Simplement parce qu’il s’agit avant tout de très grands romans, tous publiés entre avril et aout de cette année, remarquablement écrits, des œuvres littéraires de tout premier plan. Des livres qui touchent profondément. Des livres qui, une fois ouverts, ont comme point commun de vous faire entrer dans une histoire et dans l’Histoire, en affirmant la nécessité absolue de témoigner de ce qui a eu lieu, de retracer l’enchainement des évènements, de les humaniser en mettant un visage et des émotions sur les victimes et les survivants. Donner une réalité aux blessures et aux souffrances qui perdurent après le traumatisme. Donner une dignité aux victimes en leur permettant d’exister dans le souvenir des lecteurs. Rendre justice à ceux dont l’existence a été brisée en reconnaissant ce qui leur est arrivé, seule voie possible pour que la vie puisse simplement continuer, être supportable et digne, pour que la honte recule, au moins un peu.
J’ai lu Terrasses en deux soirées et Houris en une semaine. Jacaranda, je l’ai écouté par épisodes, dans la voiture ou au salon, lu par son auteur Gaël Faye, dont je connaissais déjà la voix chaude et expressive à travers ses excellentes chansons. Ce sont des moments de lecture et d’écoute qui m’ont marqué. J’ai beaucoup d’admiration pour ces auteurs qui ont su développer mon empathie pour leurs personnages. J’ai l’impression de mieux comprendre, de mieux appréhender les situations qu’ils abordent. Je suis heureux du chemin qu’ils m’ont fait parcourir. Comment donc ne pas vous conseiller à vous aussi de l’emprunter ?

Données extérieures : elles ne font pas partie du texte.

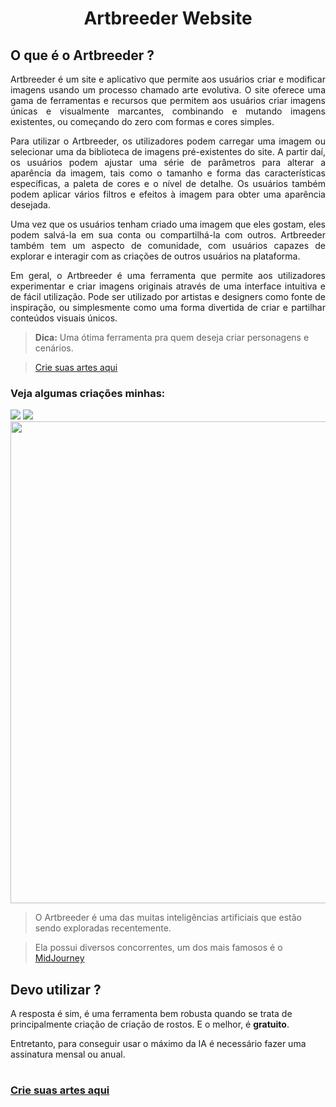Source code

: # <center>Artbreeder Website
## O que é o Artbreeder ?

<p align="justify"> Artbreeder é um site e aplicativo que permite aos usuários criar e modificar imagens usando um processo chamado arte evolutiva. O site oferece uma gama de ferramentas e recursos que permitem aos usuários criar imagens únicas e visualmente marcantes, combinando e mutando imagens existentes, ou começando do zero com formas e cores simples.

<p align="justify">Para utilizar o Artbreeder, os utilizadores podem carregar uma imagem ou selecionar uma da biblioteca de imagens pré-existentes do site. A partir daí, os usuários podem ajustar uma série de parâmetros para alterar a aparência da imagem, tais como o tamanho e forma das características específicas, a paleta de cores e o nível de detalhe. Os usuários também podem aplicar vários filtros e efeitos à imagem para obter uma aparência desejada.

<p align="justify">Uma vez que os usuários tenham criado uma imagem que eles gostam, eles podem salvá-la em sua conta ou compartilhá-la com outros. Artbreeder também tem um aspecto de comunidade, com usuários capazes de explorar e interagir com as criações de outros usuários na plataforma.

<p align="justify">Em geral, o Artbreeder é uma ferramenta que permite aos utilizadores experimentar e criar imagens originais através de uma interface intuitiva e de fácil utilização. Pode ser utilizado por artistas e designers como fonte de inspiração, ou simplesmente como uma forma divertida de criar e partilhar conteúdos visuais únicos.

> **Dica:** Uma ótima ferramenta pra quem deseja criar personagens e cenários.

> [Crie suas artes aqui](https://www.artbreeder.com/)

### Veja algumas criações minhas:

![](https://artbreeder.b-cdn.net/imgs/23e9831833d130ee59bec72b4333.jpeg?width=512)
![](https://artbreeder.b-cdn.net/imgs/ac99e8157f01d0e4da1906116452.jpeg?width=512)
<img src="https://artbreeder.b-cdn.net/imgs/8ee1f9766bfa071e36d357312238.jpeg?width=512" alt="" style="800px; width:771px;"/>

> O Artbreeder é uma das muitas inteligências artificiais que estão sendo exploradas recentemente.

> Ela possui diversos concorrentes, um dos mais famosos é o [MidJourney](https://www.midjourney.com/home/?callbackUrl=%2Fapp%2F)

## Devo utilizar ?

A resposta é sim, é uma ferramenta bem robusta quando se trata de principalmente criação de criação de rostos. E o melhor, é **gratuito**.

Entretanto, para conseguir usar o máximo da IA é necessário fazer uma assinatura mensal ou anual.
#
### [Crie suas artes aqui](https://www.artbreeder.com/)


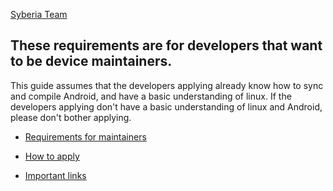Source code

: [Syberia Team](https://syberiaos.com/team)

**These requirements are for developers that want to be device maintainers.**
-----------------------------------------------------------------------------

This guide assumes that the developers applying already know how to sync and compile Android, and have a basic understanding of linux. If the developers applying don't have a basic understanding of linux and Android, please don't bother applying.

 * [Requirements for maintainers](https://github.com/syberia-project/Notices/blob/master/maintainers/requirements.md)

 * [How to apply](https://github.com/syberia-project/Notices/blob/master/how_to_apply.md)

 * [Important links](https://github.com/syberia-project/Notices/blob/master/important_links.md)
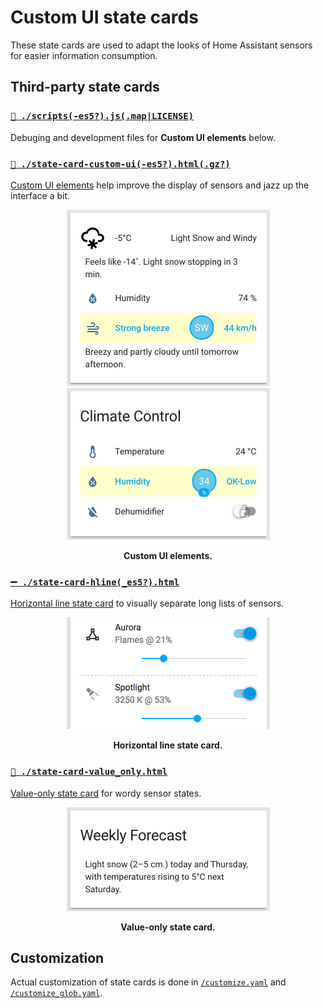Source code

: # Custom UI state cards

These state cards are used to adapt the looks of Home Assistant sensors for easier information consumption.

## Third-party state cards

### [`🌈 ./scripts(-es5?).js(.map|LICENSE)`](scripts.js.map)

Debuging and development files for **Custom UI elements** below.


### [`🌈 ./state-card-custom-ui(-es5?).html(.gz?)`](state-card-custom-ui.html)

[Custom UI elements](https://github.com/andrey-git/home-assistant-custom-ui) help improve the display of sensors and jazz up the interface a bit.

<div align="center">
    <figure>
        <div>
            <img src="../screenshots/group-weather.png" alt="Weather group" title="Custom UI elements + Value-only state card" width="325">
            <img src="../screenshots/group-climate.png" alt="Climate Control group" title="Custom UI elements + custom card theme" width="325">
        </div>
        <figcaption>
           <p><strong>Custom UI elements.</strong></p>
        </figcaption>
    </figure>
</div>


### [`➖ ./state-card-hline(_es5?).html`](state-card-hline.html)

[Horizontal line state card](https://github.com/covrig/homeassistant-hline) to visually separate long lists of sensors.

<div align="center">
    <figure>
        <div>
            <img src="../screenshots/card-horizontal-line.png" alt="Horizontal line state card" title="Custom UI + Horizontal line state card" width="325">
        </div>
        <figcaption>
            <p><strong>Horizontal line state card.</strong></p>
        </figcaption>
    </figure>
</div>


### [`📝 ./state-card-value_only.html`](state-card-value_only.html)

[Value-only state card](https://community.home-assistant.io/t/display-only-text-in-card/20536/26) for wordy sensor states.

<div align="center">
    <figure>
        <div>
            <img src="../screenshots/group-forecast.png" alt="Value-only state card" title="Value-only state card" width="325">
        </div>
        <figcaption>
            <p><strong>Value-only state card.</strong></p>
        </figcaption>
    </figure>
</div>


## Customization

Actual customization of state cards is done in [`/customize.yaml`](../../customize.yaml) and [`/customize_glob.yaml`](../../customize_glob.yaml).
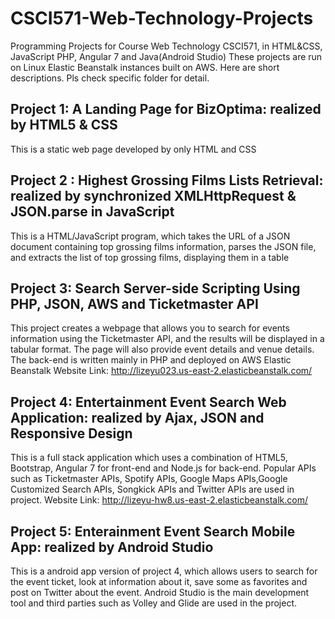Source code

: # CSCI571-Web-Technology-Projects
Programming Projects for Course Web Technology CSCI571, in HTML&CSS, JavaScript PHP, Angular 7 and Java(Android Studio) 
These projects are run on Linux Elastic Beanstalk instances built on AWS. Here are short descriptions. Pls check specific folder for detail.
## Project 1: A Landing Page for BizOptima: realized by HTML5 & CSS
This is a static web page developed by only HTML and CSS
## Project 2 : Highest Grossing Films Lists Retrieval: realized by synchronized XMLHttpRequest & JSON.parse in JavaScript
This is a HTML/JavaScript program, which takes the URL of a JSON document containing top grossing films information, parses
the JSON file, and extracts the list of top grossing films, displaying them in a table
## Project 3: Search Server-side Scripting Using PHP, JSON, AWS and Ticketmaster API
This project creates a webpage that allows you to search for events information using the Ticketmaster API, and the results will be displayed in a tabular format. The page will also provide event details and venue details. The back-end is written mainly in PHP and deployed on AWS Elastic Beanstalk
Website Link: http://lizeyu023.us-east-2.elasticbeanstalk.com/
## Project 4: Entertainment Event Search Web Application: realized by Ajax, JSON and Responsive Design
This is a full stack application which uses a combination of HTML5, Bootstrap, Angular 7 for front-end and Node.js for back-end. Popular APIs such as Ticketmaster APIs, Spotify APIs, Google Maps APIs,Google Customized Search APIs, Songkick APIs and Twitter APIs are used in project.
Website Link: http://lizeyu-hw8.us-east-2.elasticbeanstalk.com/
## Project 5: Enterainment Event Search Mobile App: realized by Android Studio
This is a android app version of project 4, which allows users to search for the event ticket, look at information about it, save some as favorites and post on Twitter about the event. Android Studio is the main development tool and third parties such as Volley and Glide are used in the project.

7. Ludwig Hohl, Ascension, Attila, 2007 (édition originale 1975)
// Aurélie Cintori
Vacances d'hiver riment souvent avec vacances à la montagne... Alors pourquoi ne pas vous plonger dans la lecture de cette aventure glaçante et terrifiante au cours de laquelle deux alpinistes affrontent les forces de la nature ?
Les encombres auxquels les deux hommes doivent faire face s'enchainent sans relâche. Aucun répit ne leur est accordé et c'est avec angoisse que le lecteur les accompagne dans leur périlleuse randonnée. Les multiples difficultés rencontrées constituent autant d'occasions pour Ull et Johann de questionner leur rapport à la montagne, ainsi qu'à eux-mêmes (leurs qualités et leurs défauts en tant qu'individus). Sous la forme d'introspections et de réflexions quant à ses besoins élémentaires, l'auteur renvoie le lecteur à sa faiblesse et à sa vulnérabilité en dehors du confort de la modernité. Chacun des deux protagonistes, livré à lui-même et démuni, affronte ses angoisses existentielles, ne pouvant échapper à sa solitude.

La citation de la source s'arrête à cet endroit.